• Stored data:
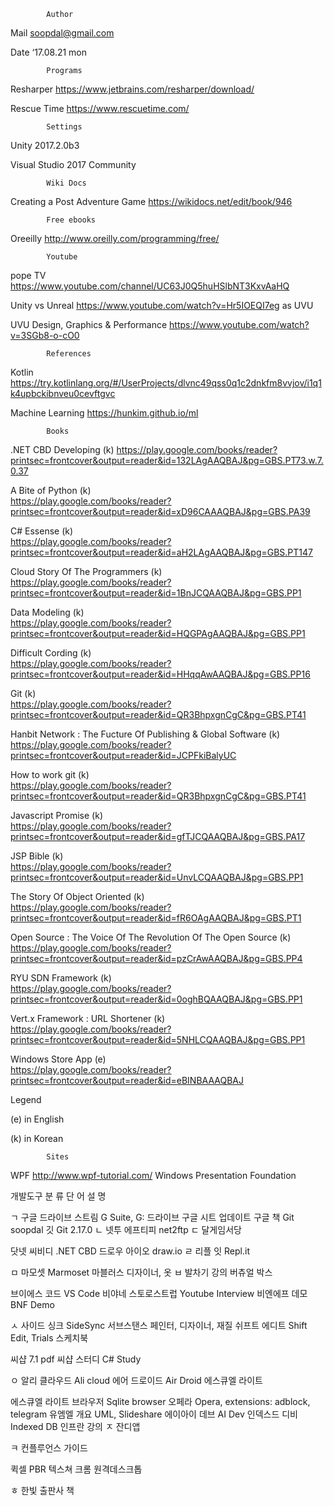             Author
Mail	soopdal@gmail.com

Date	‘17.08.21 mon

            Programs
Resharper                           https://www.jetbrains.com/resharper/download/

Rescue Time                         https://www.rescuetime.com/


            Settings
Unity 2017.2.0b3

Visual Studio 2017 Community

            Wiki Docs
Creating a Post Adventure Game      https://wikidocs.net/edit/book/946

            Free ebooks                         
Oreeilly                            http://www.oreilly.com/programming/free/

            Youtube
pope TV                             https://www.youtube.com/channel/UC63J0Q5huHSlbNT3KxvAaHQ

Unity vs Unreal                     https://www.youtube.com/watch?v=Hr5IOEQI7eg as UVU

UVU Design, Graphics & Performance      https://www.youtube.com/watch?v=3SGb8-o-cO0

            References
Kotlin                              https://try.kotlinlang.org/#/UserProjects/dlvnc49qss0q1c2dnkfm8vvjov/i1q1k4upbckibnveu0cevftgvc

Machine Learning                    https://hunkim.github.io/ml


            Books
            
.NET CBD Developing (k)
https://play.google.com/books/reader?printsec=frontcover&output=reader&id=132LAgAAQBAJ&pg=GBS.PT73.w.7.0.37

A Bite of Python (k)       
https://play.google.com/books/reader?printsec=frontcover&output=reader&id=xD96CAAAQBAJ&pg=GBS.PA39

C# Essense (k)             
https://play.google.com/books/reader?printsec=frontcover&output=reader&id=aH2LAgAAQBAJ&pg=GBS.PT147

Cloud Story Of The Programmers (k)            
https://play.google.com/books/reader?printsec=frontcover&output=reader&id=1BnJCQAAQBAJ&pg=GBS.PP1

Data Modeling (k)          
https://play.google.com/books/reader?printsec=frontcover&output=reader&id=HQGPAgAAQBAJ&pg=GBS.PP1

Difficult Cording (k)      
https://play.google.com/books/reader?printsec=frontcover&output=reader&id=HHqqAwAAQBAJ&pg=GBS.PP16

Git (k)                    
https://play.google.com/books/reader?printsec=frontcover&output=reader&id=QR3BhpxgnCgC&pg=GBS.PT41

Hanbit Network : The Fucture Of Publishing & Global Software (k)         
https://play.google.com/books/reader?printsec=frontcover&output=reader&id=JCPFkiBalyUC

How to work git (k)        
https://play.google.com/books/reader?printsec=frontcover&output=reader&id=QR3BhpxgnCgC&pg=GBS.PT41

Javascript Promise (k)     
https://play.google.com/books/reader?printsec=frontcover&output=reader&id=gfTJCQAAQBAJ&pg=GBS.PA17

JSP Bible (k)              
https://play.google.com/books/reader?printsec=frontcover&output=reader&id=UnvLCQAAQBAJ&pg=GBS.PP1

The Story Of Object Oriented (k)        
https://play.google.com/books/reader?printsec=frontcover&output=reader&id=fR6OAgAAQBAJ&pg=GBS.PT1

Open Source : The Voice Of The Revolution Of The Open Source (k)            
https://play.google.com/books/reader?printsec=frontcover&output=reader&id=pzCrAwAAQBAJ&pg=GBS.PP4

RYU SDN Framework (k)      
https://play.google.com/books/reader?printsec=frontcover&output=reader&id=0oghBQAAQBAJ&pg=GBS.PP1

Vert.x Framework : URL Shortener (k)       
https://play.google.com/books/reader?printsec=frontcover&output=reader&id=5NHLCQAAQBAJ&pg=GBS.PP1

Windows Store App (e)       
https://play.google.com/books/reader?printsec=frontcover&output=reader&id=eBINBAAAQBAJ

Legend

(e)         in English

(k)         in Korean

            Sites
            
WPF 
http://www.wpf-tutorial.com/
Windows Presentation Foundation

개발도구
분 류
단 어
설 명

ㄱ
구글 드라이브 스트림
G Suite, G: 드라이브
구글 시트
업데이트
구글 책
Git soopdal
깃
Git 2.17.0
ㄴ
넷투 에프티피
net2ftp
ㄷ
달게임서당


닷넷 씨비디
.NET CBD
드로우 아이오
draw.io
ㄹ
리플 잇
Repl.it

ㅁ
마모셋
Marmoset
마블러스
디자이너, 옷
ㅂ
발차기
강의
버츄얼 박스


브이에스 코드
VS Code
비야네 스토로스트럽
Youtube Interview
비엔에프 데모
BNF Demo

ㅅ
사이드 싱크
SideSync
서브스탠스
페인터, 디자이너, 재질
쉬프트 에디트
Shift Edit, Trials
스케치북


씨샵 7.1
pdf
씨샵 스터디
C# Study

ㅇ
알리 클라우드
Ali cloud
에어 드로이드
Air Droid
에스큐엘 라이트


에스큐엘 라이트 브라우저
Sqlite browser
오페라
Opera, extensions: adblock, telegram
유엠엘 개요
UML, Slideshare
에이아이 데브
AI Dev
인덱스드 디비
Indexed DB
인프란
강의
ㅈ
잔디앱


ㅋ
컨플루언스 가이드


퀵셀
PBR 텍스쳐
크롬 원격데스크톱


ㅎ
한빛 출판사 책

• Required work: Of all the lines in the data, count those that contain "Windows" and give that figure with nothing else.

• Response to the exercise: 2